The justices’ vote was 5-3, with the court’s three liberals dissenting. As is typical when the Supreme Court acts on an emergency basis, the justices in the majority did not explain their decision. It was not clear how many counties might have offered curbside voting, allowing people to vote from their car by handing their ballot to a poll worker.
Justice Sonia Sotomayor, in a dissent joined by Justice Stephen Breyer and Justice Elena Kagan, described the lower court’s order allowing curbside voting in November as “modest,” and she said she would not have put it on hold.
“It does not require all counties to adopt curbside voting; it simply gives prepared counties the option to do so. This remedy respects both the right of voters with disabilities to vote safely and the State’s interest in orderly elections,” she said, noting that 28 states permit curbside voting.

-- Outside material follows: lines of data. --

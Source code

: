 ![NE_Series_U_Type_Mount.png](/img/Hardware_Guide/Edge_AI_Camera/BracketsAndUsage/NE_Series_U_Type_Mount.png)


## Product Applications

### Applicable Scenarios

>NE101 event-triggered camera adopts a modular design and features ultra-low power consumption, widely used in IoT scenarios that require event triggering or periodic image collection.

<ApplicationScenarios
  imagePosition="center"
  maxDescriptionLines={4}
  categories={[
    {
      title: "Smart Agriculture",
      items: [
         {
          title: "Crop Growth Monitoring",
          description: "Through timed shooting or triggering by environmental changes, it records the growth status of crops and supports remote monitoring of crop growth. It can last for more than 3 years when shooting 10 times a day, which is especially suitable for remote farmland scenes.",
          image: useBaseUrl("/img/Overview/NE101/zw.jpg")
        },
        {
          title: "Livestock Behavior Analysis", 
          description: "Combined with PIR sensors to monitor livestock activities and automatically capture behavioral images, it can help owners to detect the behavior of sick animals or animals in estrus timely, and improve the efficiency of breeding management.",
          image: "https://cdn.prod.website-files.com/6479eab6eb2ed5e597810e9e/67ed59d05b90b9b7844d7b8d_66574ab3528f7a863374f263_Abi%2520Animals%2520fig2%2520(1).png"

Attorney General Steve Marshall said the High Court’s decision Wednesday is its second in three months to protect the security of Alabama’s elections.
“We are pleased that the Supreme Court has again acted quickly to grant the State’s emergency stay request to clarify that Alabama’s laws will govern Alabama’s upcoming election,” Marshall said. “While our election laws are easily complied with, even during this pandemic, they ensure that Alabama voters can have confidence that they are voting in a fair election. The Supreme Court’s decision is a victory for Alabama’s election integrity and thus for Alabama voters.”
Alabama offers two methods of voting—in-person and absentee. And for this election, the State has made absentee voting available to all Alabama voters. But the Alabama Legislature has never authorized curbside voting. Thus, the Secretary of State has for years taken the position that such voting is unlawful.